Work task >> Copy out exactly the stretch of the listing below that begins at the line containing "- ✅ AWS CloudWatch Alarms" and ends at the line containing "- Mengasosiasikan rasa", and copy nothing outside it.

Given information >>

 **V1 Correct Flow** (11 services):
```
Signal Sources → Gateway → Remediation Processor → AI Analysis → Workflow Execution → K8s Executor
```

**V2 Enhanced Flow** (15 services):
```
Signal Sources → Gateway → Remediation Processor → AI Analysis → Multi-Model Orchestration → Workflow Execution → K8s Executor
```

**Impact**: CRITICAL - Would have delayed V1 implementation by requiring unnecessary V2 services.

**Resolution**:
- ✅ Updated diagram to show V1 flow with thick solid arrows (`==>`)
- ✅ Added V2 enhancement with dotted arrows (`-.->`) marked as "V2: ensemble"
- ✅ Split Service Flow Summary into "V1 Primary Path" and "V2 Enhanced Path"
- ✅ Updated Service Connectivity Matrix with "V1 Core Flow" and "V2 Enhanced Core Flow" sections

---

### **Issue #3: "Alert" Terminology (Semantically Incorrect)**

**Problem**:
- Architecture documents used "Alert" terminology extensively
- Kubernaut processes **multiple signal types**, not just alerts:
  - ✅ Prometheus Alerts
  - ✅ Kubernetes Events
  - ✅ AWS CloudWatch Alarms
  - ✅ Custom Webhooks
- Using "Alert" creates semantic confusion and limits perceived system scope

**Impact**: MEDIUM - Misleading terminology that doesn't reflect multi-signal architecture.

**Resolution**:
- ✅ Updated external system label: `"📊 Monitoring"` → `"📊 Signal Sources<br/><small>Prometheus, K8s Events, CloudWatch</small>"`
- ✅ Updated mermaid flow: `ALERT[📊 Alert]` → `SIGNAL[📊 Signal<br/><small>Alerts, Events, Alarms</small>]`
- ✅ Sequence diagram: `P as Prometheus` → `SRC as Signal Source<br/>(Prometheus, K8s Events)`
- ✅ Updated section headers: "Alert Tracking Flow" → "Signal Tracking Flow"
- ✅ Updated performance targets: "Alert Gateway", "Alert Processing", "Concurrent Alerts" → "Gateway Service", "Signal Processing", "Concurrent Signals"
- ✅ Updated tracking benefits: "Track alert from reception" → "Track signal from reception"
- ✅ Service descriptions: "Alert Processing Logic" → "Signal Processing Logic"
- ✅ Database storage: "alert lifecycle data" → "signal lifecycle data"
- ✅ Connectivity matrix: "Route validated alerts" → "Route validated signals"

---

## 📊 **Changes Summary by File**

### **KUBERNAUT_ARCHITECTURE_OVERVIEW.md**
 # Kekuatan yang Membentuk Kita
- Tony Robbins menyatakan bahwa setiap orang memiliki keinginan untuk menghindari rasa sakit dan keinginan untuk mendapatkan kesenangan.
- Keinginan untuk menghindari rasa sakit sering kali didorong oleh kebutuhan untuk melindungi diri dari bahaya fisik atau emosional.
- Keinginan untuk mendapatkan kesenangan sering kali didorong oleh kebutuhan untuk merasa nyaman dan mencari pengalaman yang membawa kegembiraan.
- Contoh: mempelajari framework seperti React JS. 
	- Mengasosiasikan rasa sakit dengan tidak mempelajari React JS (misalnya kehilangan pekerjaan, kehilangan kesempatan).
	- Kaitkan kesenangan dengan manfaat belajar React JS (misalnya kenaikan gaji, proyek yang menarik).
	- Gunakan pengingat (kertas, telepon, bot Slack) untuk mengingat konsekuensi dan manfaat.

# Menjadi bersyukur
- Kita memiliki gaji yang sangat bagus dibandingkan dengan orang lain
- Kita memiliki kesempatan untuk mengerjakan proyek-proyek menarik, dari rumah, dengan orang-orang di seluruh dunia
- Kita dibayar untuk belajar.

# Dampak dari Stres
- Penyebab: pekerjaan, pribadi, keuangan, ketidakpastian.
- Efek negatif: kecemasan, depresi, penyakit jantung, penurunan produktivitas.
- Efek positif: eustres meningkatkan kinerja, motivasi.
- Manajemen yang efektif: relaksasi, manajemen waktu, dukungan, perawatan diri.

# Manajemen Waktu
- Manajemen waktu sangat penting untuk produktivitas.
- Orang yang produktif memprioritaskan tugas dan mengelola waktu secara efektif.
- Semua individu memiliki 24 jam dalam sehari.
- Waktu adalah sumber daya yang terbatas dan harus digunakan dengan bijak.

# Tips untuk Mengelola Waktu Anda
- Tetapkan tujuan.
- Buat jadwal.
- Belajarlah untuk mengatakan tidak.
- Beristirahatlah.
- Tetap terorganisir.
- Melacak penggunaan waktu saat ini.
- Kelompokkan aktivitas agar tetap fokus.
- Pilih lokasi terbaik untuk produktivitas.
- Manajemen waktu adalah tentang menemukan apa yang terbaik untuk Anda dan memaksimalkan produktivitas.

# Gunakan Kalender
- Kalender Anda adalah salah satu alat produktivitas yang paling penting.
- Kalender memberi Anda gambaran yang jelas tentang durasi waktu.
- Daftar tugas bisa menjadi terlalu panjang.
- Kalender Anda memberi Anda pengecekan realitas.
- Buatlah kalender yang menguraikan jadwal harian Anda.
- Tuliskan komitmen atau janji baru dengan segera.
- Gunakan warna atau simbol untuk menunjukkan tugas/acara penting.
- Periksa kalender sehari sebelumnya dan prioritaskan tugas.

Task answer >>
  - ✅ AWS CloudWatch Alarms
  - ✅ Custom Webhooks
- Using "Alert" creates semantic confusion and limits perceived system scope

**Impact**: MEDIUM - Misleading terminology that doesn't reflect multi-signal architecture.

**Resolution**:
- ✅ Updated external system label: `"📊 Monitoring"` → `"📊 Signal Sources<br/><small>Prometheus, K8s Events, CloudWatch</small>"`
- ✅ Updated mermaid flow: `ALERT[📊 Alert]` → `SIGNAL[📊 Signal<br/><small>Alerts, Events, Alarms</small>]`
- ✅ Sequence diagram: `P as Prometheus` → `SRC as Signal Source<br/>(Prometheus, K8s Events)`
- ✅ Updated section headers: "Alert Tracking Flow" → "Signal Tracking Flow"
- ✅ Updated performance targets: "Alert Gateway", "Alert Processing", "Concurrent Alerts" → "Gateway Service", "Signal Processing", "Concurrent Signals"
- ✅ Updated tracking benefits: "Track alert from reception" → "Track signal from reception"
- ✅ Service descriptions: "Alert Processing Logic" → "Signal Processing Logic"
- ✅ Database storage: "alert lifecycle data" → "signal lifecycle data"
- ✅ Connectivity matrix: "Route validated alerts" → "Route validated signals"

---

## 📊 **Changes Summary by File**

### **KUBERNAUT_ARCHITECTURE_OVERVIEW.md**
 # Kekuatan yang Membentuk Kita
- Tony Robbins menyatakan bahwa setiap orang memiliki keinginan untuk menghindari rasa sakit dan keinginan untuk mendapatkan kesenangan.
- Keinginan untuk menghindari rasa sakit sering kali didorong oleh kebutuhan untuk melindungi diri dari bahaya fisik atau emosional.
- Keinginan untuk mendapatkan kesenangan sering kali didorong oleh kebutuhan untuk merasa nyaman dan mencari pengalaman yang membawa kegembiraan.
- Contoh: mempelajari framework seperti React JS. 
	- Mengasosiasikan rasa sakit dengan tidak mempelajari React JS (misalnya kehilangan pekerjaan, kehilangan kesempatan).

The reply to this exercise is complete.